Routine quality control rescreening often is used to calculate the false-negative rate (FNR) of gynecologic cytology. Theoretic analysis suggests that this is not appropriate, due to the high FNR of rescreening and the inability to actually measure it. The authors sought to determine the FNR of manual rescreening in a large, prospective, two-arm clinical trial using an analytic instrument in the evaluation.
The results of the Autopap System Clinical Trial, encompassing 25,124 analyzed slides, were reviewed. The false-negative and false-positive rates at various thresholds were determined for routine primary screening, routine rescreening, Autopap primary screening, and Autopap rescreening by using a simple, standard methodology.
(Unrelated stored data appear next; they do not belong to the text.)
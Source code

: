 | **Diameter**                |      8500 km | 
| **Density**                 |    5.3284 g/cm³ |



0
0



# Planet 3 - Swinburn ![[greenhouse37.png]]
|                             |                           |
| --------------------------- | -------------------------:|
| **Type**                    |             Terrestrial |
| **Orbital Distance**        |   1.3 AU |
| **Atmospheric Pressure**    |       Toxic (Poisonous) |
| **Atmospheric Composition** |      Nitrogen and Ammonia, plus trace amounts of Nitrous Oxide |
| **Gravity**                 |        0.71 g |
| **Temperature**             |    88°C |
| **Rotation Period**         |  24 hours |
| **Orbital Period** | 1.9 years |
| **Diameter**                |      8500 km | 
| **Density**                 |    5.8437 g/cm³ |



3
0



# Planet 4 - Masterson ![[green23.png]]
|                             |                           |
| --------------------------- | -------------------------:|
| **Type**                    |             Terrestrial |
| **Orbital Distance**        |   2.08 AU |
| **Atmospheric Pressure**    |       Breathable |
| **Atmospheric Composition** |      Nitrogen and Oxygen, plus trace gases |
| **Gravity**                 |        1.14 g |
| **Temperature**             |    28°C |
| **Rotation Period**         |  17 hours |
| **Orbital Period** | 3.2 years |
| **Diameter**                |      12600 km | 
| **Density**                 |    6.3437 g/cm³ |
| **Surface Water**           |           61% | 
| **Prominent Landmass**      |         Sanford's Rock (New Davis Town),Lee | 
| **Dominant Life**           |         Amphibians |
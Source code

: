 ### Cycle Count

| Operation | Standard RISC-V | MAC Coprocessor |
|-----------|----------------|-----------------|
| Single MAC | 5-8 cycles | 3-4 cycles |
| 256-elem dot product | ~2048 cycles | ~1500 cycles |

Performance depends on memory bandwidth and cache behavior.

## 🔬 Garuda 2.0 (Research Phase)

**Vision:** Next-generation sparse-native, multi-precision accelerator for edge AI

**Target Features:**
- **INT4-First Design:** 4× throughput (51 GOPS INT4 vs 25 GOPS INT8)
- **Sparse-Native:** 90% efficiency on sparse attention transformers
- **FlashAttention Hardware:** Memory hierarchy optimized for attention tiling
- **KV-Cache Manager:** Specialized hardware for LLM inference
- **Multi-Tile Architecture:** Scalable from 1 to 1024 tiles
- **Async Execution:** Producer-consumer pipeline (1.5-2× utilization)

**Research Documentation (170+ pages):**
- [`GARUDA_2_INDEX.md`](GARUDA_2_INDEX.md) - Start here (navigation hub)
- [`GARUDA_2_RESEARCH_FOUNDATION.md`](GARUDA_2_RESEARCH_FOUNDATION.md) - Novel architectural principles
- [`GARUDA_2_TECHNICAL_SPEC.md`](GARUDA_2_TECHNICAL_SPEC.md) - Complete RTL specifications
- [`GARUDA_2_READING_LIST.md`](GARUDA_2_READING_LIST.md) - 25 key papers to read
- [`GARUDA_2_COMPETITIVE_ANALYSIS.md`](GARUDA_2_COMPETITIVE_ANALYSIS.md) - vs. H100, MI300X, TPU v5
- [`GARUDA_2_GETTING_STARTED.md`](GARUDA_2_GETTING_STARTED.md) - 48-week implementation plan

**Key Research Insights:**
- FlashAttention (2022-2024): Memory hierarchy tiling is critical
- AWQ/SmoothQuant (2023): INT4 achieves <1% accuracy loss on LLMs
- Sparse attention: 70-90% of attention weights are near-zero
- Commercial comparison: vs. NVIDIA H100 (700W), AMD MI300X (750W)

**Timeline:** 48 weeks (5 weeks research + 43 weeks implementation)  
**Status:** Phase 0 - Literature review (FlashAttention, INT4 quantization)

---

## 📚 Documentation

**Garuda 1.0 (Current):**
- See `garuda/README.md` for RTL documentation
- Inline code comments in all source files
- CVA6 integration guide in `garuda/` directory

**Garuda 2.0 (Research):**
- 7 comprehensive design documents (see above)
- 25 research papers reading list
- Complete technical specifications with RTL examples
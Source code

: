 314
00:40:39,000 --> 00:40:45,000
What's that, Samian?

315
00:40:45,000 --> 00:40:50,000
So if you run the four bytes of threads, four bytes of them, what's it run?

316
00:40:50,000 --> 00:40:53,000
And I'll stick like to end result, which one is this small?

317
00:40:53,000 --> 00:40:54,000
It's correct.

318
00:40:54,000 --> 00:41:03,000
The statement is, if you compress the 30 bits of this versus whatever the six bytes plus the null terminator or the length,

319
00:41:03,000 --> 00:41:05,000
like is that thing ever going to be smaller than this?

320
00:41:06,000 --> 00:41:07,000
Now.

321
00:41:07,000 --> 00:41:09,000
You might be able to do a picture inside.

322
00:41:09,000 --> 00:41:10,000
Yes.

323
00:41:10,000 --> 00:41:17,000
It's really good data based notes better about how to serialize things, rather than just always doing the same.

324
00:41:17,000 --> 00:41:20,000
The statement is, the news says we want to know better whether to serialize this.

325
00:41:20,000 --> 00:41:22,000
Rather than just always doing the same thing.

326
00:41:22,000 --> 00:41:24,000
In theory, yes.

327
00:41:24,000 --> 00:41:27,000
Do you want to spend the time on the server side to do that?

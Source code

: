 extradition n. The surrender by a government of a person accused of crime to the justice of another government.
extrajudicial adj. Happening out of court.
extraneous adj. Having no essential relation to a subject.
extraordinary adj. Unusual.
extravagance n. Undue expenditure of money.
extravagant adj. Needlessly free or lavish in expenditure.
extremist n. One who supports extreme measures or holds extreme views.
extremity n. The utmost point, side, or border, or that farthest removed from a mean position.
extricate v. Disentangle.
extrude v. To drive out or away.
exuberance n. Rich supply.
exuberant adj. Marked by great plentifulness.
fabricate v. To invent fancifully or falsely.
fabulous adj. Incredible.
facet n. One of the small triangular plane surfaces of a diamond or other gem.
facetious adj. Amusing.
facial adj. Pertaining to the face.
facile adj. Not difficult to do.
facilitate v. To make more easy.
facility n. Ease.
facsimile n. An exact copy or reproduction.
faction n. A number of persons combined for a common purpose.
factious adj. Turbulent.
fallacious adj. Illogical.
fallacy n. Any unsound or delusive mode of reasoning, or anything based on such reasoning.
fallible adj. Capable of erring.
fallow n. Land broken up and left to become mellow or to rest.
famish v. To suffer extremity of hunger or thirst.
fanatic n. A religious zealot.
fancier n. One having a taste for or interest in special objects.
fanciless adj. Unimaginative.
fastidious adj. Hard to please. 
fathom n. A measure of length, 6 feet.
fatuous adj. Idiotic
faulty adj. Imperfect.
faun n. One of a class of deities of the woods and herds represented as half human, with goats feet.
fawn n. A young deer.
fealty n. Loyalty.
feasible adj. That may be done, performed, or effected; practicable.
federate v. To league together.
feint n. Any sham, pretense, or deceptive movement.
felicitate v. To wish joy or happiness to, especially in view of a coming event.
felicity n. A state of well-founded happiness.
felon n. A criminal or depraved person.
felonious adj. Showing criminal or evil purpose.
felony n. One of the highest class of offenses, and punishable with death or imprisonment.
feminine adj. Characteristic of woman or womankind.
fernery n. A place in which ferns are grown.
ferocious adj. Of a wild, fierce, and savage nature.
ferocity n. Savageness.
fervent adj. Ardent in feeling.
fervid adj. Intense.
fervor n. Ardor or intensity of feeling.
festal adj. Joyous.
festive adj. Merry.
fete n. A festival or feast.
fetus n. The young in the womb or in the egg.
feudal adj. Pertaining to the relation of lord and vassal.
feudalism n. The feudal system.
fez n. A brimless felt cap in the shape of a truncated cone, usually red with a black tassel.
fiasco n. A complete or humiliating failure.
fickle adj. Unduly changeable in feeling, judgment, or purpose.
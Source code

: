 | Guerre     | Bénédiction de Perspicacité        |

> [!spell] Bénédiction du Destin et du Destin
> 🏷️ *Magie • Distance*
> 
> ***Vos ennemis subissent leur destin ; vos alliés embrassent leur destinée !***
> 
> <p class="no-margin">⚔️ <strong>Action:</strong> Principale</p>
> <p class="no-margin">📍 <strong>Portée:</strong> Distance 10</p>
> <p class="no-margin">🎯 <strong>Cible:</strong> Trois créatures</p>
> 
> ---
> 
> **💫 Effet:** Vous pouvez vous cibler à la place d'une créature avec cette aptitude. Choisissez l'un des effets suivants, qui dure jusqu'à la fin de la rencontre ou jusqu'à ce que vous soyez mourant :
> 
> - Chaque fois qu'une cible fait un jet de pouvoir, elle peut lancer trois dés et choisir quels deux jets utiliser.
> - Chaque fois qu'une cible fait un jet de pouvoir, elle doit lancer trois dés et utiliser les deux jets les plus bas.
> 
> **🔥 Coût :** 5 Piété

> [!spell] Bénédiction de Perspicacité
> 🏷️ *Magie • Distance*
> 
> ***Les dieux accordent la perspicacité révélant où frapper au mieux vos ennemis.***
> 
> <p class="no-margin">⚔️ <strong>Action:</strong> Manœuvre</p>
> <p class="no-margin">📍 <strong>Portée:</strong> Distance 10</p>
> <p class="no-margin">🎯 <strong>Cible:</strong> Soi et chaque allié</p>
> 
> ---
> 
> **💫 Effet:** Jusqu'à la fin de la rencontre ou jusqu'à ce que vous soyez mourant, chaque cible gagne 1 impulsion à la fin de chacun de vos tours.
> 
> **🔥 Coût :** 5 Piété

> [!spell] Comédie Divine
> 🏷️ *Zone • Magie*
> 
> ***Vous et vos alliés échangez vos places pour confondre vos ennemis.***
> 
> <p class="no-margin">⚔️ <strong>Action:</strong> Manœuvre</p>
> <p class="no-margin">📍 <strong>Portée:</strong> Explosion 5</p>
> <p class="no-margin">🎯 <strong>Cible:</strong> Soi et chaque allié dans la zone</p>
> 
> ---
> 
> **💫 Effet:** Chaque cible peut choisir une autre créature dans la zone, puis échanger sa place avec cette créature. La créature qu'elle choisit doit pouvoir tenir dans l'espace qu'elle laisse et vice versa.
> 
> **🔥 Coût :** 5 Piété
The FNR of routine manual rescreening at the level of atypical squamous cells of undetermined significance (ASCUS) was 73%, more than 3 times the FNR of primary screening; 11 cases were detected. The FNR of Autopap rescreening was 34%; 80 cases were detected. Routine manual rescreening decreased the laboratory FNR by less than 1%; Autopap rescreening reduced the overall laboratory FNR by 5.7%. At the same time, the false-positive rate for Autopap screening was significantly less than that of routine manual screening at the ASCUS level (4.7% vs. 5.6%; P < 0.0001). Rescreening with the Autopap system remained more sensitive than manual rescreening at the low grade squamous intraepithelial lesions threshold (FNR of 58.8% vs. 100%, respectively), although the number of cases rescreened was low.
Routine manual rescreening cannot be used to calculate the FNR of primary screening. Routine rescreening is an extremely ineffective method to detect error and thereby decrease a laboratory's FNR. The Autopap system is a much more effective way of detecting errors within a laboratory and reduces the laboratory's FNR by greater than 25%.